In choosing the datasets, we are interested in having Italian and English versions of data, with textual descriptions long enough to fit the purpose, and possibly tagged. Here a brief description of the four datasets used.
FilmTV movies dataset (https://www.kaggle.com/stefanoleone992/filmtv-movies-dataset
), from now on referred to as Movie, provides the information on movies with data on how users from different countries rate the movies compared to each other. Data has been scraped from the publicly available website https://www.filmtv.it
(accessed on 24 November 2019). Each row represents a movie available on FilmTV.it, with the original title, year, genre, duration, country, director, actors, average vote, and votes. Both versions (English and Italian) contain 53,497 movies, and the Italian version contains one extra-attribute for the local title used when the movie was published in Italy. The “description” of the movie has been used for extracting keywords. The length of the text is variable, ranging from a simple phrase, that gives some hints of the plot, to a more detailed explanation of the movie. The language, both in Italian and in English, is plain, without jargon or technicalities.

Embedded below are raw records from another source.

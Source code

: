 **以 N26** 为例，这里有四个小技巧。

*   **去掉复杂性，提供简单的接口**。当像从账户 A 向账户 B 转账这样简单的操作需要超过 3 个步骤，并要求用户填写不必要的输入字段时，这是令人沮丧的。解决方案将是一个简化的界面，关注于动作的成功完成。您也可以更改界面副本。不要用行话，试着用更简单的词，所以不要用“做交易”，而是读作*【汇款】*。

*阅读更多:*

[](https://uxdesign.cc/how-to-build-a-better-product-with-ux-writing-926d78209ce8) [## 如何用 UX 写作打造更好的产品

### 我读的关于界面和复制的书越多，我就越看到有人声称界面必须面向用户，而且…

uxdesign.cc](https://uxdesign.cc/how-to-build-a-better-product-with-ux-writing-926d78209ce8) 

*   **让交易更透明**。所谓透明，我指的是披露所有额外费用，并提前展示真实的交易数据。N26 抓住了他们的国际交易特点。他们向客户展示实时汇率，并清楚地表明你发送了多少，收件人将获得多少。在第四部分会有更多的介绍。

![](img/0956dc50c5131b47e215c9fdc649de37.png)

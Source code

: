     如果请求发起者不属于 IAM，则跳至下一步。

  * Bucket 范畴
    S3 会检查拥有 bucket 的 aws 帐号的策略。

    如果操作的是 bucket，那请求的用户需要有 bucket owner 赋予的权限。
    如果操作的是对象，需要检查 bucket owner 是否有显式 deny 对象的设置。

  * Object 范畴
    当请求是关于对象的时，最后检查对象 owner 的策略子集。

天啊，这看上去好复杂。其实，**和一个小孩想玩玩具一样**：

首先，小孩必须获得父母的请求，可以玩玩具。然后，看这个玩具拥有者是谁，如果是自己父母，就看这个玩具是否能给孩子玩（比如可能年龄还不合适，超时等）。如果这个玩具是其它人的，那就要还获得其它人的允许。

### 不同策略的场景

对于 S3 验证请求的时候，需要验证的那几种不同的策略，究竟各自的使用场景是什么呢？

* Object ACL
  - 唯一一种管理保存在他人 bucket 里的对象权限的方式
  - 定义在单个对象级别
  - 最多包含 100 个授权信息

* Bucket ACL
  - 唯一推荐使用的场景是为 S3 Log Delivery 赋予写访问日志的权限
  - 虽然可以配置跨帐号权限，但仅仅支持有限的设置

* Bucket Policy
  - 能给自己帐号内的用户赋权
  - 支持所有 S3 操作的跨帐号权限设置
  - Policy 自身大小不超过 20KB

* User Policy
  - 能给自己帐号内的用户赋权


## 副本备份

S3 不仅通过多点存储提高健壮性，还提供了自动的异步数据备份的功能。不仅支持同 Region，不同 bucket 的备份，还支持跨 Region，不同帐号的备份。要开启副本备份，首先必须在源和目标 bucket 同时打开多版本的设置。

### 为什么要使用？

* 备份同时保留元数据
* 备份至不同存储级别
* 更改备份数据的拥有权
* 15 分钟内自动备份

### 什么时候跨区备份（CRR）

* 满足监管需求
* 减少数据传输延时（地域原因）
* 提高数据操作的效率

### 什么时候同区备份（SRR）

Food.com Recipes and Interactions dataset (https://www.kaggle.com/shuyangli94/food-com-recipes-and-user-interactions
), from now on referred to as Recipe (English version), consists of 180K+ recipes and 700K+ recipe reviews covering 18 years of user interactions and uploads on Food.com (formerly GeniusKitchen). For our purpose, this dataset is perfect, having each recipe a textual description of the steps involved, and tags associated. The language used to outline the procedure is simple, but the nouns of kitchen ingredients and tools are rarely used in ordinary conversation.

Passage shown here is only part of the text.